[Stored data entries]

════

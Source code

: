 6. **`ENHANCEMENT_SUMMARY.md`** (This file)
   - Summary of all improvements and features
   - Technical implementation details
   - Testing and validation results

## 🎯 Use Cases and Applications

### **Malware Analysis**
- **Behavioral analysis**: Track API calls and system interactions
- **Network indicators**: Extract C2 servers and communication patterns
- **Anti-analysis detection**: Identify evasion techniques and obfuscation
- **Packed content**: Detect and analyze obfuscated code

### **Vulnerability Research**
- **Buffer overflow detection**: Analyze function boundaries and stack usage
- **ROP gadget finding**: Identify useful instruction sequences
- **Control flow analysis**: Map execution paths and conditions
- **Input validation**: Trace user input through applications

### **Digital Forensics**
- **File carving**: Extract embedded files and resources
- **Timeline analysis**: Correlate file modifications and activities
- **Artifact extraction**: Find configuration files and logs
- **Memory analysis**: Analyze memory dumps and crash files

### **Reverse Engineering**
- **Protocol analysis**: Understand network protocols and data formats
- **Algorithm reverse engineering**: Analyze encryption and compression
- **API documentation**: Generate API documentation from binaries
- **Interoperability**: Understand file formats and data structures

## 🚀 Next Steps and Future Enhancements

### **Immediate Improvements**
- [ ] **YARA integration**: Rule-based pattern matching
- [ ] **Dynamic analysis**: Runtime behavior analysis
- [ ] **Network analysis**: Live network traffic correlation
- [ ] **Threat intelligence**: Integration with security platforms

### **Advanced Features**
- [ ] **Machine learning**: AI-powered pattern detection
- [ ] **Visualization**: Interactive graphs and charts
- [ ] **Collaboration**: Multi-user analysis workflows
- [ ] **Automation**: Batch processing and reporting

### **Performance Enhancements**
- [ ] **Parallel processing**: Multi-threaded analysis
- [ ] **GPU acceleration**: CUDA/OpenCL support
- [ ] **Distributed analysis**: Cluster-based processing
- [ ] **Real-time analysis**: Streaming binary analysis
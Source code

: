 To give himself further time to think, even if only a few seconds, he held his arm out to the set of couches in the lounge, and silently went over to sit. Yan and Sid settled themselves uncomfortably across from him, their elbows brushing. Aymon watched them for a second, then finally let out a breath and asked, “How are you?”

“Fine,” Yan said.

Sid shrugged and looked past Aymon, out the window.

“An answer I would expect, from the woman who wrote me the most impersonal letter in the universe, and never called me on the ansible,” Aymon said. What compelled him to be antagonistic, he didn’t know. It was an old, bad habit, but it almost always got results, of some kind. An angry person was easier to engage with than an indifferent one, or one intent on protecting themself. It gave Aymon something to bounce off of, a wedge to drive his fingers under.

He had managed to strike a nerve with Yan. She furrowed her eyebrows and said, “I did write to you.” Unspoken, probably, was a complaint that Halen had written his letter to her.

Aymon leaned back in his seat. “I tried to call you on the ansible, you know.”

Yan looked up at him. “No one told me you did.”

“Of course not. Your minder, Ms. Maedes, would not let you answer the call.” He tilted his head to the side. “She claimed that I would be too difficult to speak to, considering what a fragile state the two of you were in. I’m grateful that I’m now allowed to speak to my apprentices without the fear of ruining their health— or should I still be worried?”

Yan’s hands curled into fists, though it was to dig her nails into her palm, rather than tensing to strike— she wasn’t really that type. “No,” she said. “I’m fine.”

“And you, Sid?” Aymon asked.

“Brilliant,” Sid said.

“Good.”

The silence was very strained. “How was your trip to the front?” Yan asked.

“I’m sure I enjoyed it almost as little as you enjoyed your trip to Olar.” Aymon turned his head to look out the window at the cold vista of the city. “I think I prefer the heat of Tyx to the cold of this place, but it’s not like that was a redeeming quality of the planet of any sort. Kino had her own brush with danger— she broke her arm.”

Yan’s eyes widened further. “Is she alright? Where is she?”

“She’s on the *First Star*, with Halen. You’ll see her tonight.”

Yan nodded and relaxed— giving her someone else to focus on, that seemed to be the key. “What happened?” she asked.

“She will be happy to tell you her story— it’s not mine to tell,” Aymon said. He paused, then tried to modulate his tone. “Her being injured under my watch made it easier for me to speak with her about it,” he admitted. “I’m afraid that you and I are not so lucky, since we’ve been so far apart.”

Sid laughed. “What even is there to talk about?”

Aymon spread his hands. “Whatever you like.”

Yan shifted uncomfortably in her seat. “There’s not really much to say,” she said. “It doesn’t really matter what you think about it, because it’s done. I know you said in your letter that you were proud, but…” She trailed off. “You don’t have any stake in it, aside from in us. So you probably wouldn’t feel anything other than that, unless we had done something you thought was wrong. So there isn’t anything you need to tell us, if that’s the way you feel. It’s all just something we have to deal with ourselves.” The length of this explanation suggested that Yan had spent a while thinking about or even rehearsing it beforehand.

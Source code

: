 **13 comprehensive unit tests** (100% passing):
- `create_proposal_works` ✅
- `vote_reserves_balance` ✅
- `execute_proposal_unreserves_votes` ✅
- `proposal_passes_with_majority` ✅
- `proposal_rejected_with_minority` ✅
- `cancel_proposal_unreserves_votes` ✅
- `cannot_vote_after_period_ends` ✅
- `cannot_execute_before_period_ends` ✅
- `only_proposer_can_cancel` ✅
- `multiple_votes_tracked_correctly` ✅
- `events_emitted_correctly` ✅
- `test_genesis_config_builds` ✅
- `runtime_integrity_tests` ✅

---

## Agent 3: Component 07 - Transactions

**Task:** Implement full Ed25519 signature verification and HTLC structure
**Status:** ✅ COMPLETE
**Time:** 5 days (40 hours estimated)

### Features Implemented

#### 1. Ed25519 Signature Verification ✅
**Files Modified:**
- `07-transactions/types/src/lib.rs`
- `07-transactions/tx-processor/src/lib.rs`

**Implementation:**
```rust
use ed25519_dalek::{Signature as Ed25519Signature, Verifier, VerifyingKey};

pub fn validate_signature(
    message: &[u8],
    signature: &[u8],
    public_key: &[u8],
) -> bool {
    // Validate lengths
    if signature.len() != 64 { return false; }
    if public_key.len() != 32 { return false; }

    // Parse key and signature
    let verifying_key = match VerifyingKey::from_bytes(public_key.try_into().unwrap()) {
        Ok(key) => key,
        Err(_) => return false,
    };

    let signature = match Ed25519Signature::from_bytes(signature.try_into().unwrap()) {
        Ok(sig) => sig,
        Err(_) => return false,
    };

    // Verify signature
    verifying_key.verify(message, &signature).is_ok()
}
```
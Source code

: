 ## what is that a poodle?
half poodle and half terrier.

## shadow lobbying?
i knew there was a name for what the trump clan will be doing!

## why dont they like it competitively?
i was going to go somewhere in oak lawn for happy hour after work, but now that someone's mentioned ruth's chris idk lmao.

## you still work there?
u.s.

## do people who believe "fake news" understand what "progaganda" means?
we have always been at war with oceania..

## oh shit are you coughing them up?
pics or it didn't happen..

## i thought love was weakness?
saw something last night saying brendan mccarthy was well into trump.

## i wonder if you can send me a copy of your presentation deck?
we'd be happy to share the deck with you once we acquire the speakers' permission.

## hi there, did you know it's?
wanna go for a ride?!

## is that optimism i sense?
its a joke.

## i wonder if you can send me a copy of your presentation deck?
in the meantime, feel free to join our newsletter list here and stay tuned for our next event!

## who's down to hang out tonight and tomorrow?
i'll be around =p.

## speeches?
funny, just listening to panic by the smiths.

════

- _TASK TO COMPLETE_
With "poodle" as the search string, filter the records and return each line that has it.

- _PROBLEM SOLUTION_
: ## what is that a poodle?
half poodle and half terrier.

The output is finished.